Detection of DNA methylation in the genome has been possible for decades; however, the ability to deliberately and specifically manipulate local DNA methylation states in the genome has been extremely limited. Consequently, this has impeded our understanding of the direct effect of DNA methylation on transcriptional regulation and transcription factor binding in the native chromatin context. Thus, highly specific targeted epigenome editing tools are needed to address this. Recent adaptations of genome editing technologies, including fusion of the DNMT3A DNA methyltransferase catalytic domain to catalytically inactive Cas9 (dC9-D3A), have aimed to alter DNA methylation at desired loci. Here, we show that these tools exhibit consistent off-target DNA methylation deposition in the genome, limiting their capabilities to unambiguously assess the functional consequences of DNA methylation. To address this, we developed a modular dCas9-SunTag (dC9Sun-D3A) system that can recruit multiple DNMT3A catalytic domains to a target site for editing DNA methylation. dC9Sun-D3A is tunable, specific, and exhibits much higher induction of DNA methylation at target sites than the dC9-D3A direct fusion protein. Importantly, genome-wide characterization of dC9Sun-D3A binding sites and DNA methylation revealed minimal off-target protein binding and induction of DNA methylation with dC9Sun-D3A, compared to pervasive off-target methylation by dC9-D3A. Furthermore, we used dC9Sun-D3A to demonstrate the binding sensitivity to DNA methylation for CTCF and NRF1 in situ. Overall, this modular dC9Sun-D3A system enables precise DNA methylation deposition with the lowest off-target DNA methylation levels reported to date, allowing accurate functional determination of the role of DNA methylation at single loci.

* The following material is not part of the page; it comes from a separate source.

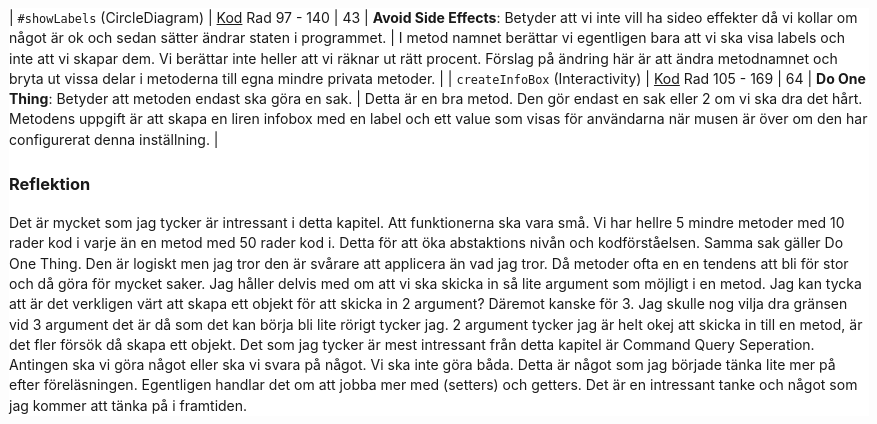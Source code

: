 | `#showLabels` (CircleDiagram) | [Kod](https://github.com/Witten2002/1dv610-Labboration-2/blob/main/src/lib/DiagramFactory/src/CircleDiagram.js) Rad 97 - 140 | 43 | **Avoid Side Effects**: Betyder att vi inte vill ha sideo effekter då vi kollar om något är ok och sedan sätter ändrar staten i programmet. | I metod namnet berättar vi egentligen bara att vi ska visa labels och inte att vi skapar dem. Vi berättar inte heller att vi räknar ut rätt procent. Förslag på ändring här är att ändra metodnamnet och bryta ut vissa delar i metoderna till egna mindre privata metoder. |
| `createInfoBox` (Interactivity) | [Kod](https://github.com/Witten2002/1dv610-Labboration-2/blob/main/src/lib/DiagramFactory/src/Interactivity.js) Rad 105 - 169 | 64 | **Do One Thing**: Betyder att metoden endast ska göra en sak. | Detta är en bra metod. Den gör endast en sak eller 2 om vi ska dra det hårt. Metodens uppgift är att skapa en liren infobox med en label och ett value som visas för användarna när musen är över om den har configurerat denna inställning.  |

### Reflektion
Det är mycket som jag tycker är intressant i detta kapitel. Att funktionerna ska vara små. Vi har hellre 5 mindre metoder med 10 rader kod i varje än en metod med 50 rader kod i. Detta för att öka abstaktions nivån och kodförståelsen. Samma sak gäller Do One Thing. Den är logiskt men jag tror den är svårare att applicera än vad jag tror. Då metoder ofta en en tendens att bli för stor och då göra för mycket saker. Jag håller delvis med om att vi ska skicka in så lite argument som möjligt i en metod. Jag kan tycka att är det verkligen värt att skapa ett objekt för att skicka in 2 argument? Däremot kanske för 3. Jag skulle nog vilja dra gränsen vid 3 argument det är då som det kan börja bli lite rörigt tycker jag. 2 argument tycker jag är helt okej att skicka in till en metod, är det fler försök då skapa ett objekt. Det som jag tycker är mest intressant från detta kapitel är Command Query Seperation. Antingen ska vi göra något eller ska vi svara på något. Vi ska inte göra båda. Detta är något som jag började tänka lite mer på efter föreläsningen. Egentligen handlar det om att jobba mer med (setters) och getters. Det är en intressant tanke och något som jag kommer att tänka på i framtiden.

几十年来,人们已经能够检测基因组中的 DNA 甲基化;然而,在基因组中故意且特异性地操作局部 DNA 甲基化状态的能力极其有限。因此,这阻碍了我们对 DNA 甲基化对转录调控和转录因子在天然染色质环境中结合的直接影响的理解。因此,需要高度特异性的靶向表观基因组编辑工具来解决这个问题。最近对基因组编辑技术的改编,包括将 DNMT3A DNA 甲基转移酶催化结构域融合到无催化活性的 Cas9(dC9-D3A)中,旨在改变所需基因座的 DNA 甲基化。在这里,我们表明这些工具在基因组中表现出一致的脱靶 DNA 甲基化沉积,限制了它们明确评估 DNA 甲基化功能后果的能力。为了解决这个问题,我们开发了一种模块化的 dCas9-SunTag(dC9Sun-D3A)系统,可以将多个 DNMT3A 催化结构域募集到靶位点进行 DNA 甲基化编辑。dC9Sun-D3A 是可调的、特异性的,并且在靶位点诱导 DNA 甲基化的能力比直接融合蛋白 dC9-D3A 高得多。重要的是,与 dC9-D3A 广泛的脱靶甲基化相比,dC9Sun-D3A 的全基因组特征分析表明,dC9Sun-D3A 结合位点和 DNA 甲基化的脱靶蛋白结合和诱导 DNA 甲基化最小。此外,我们使用 dC9Sun-D3A 来证明 CTCF 和 NRF1 在体内对 DNA 甲基化的结合敏感性。总体而言,这种模块化的 dC9Sun-D3A 系统能够以迄今为止报道的最低脱靶 DNA 甲基化水平进行精确的 DNA 甲基化沉积,从而可以准确确定单个基因座上 DNA 甲基化的功能作用。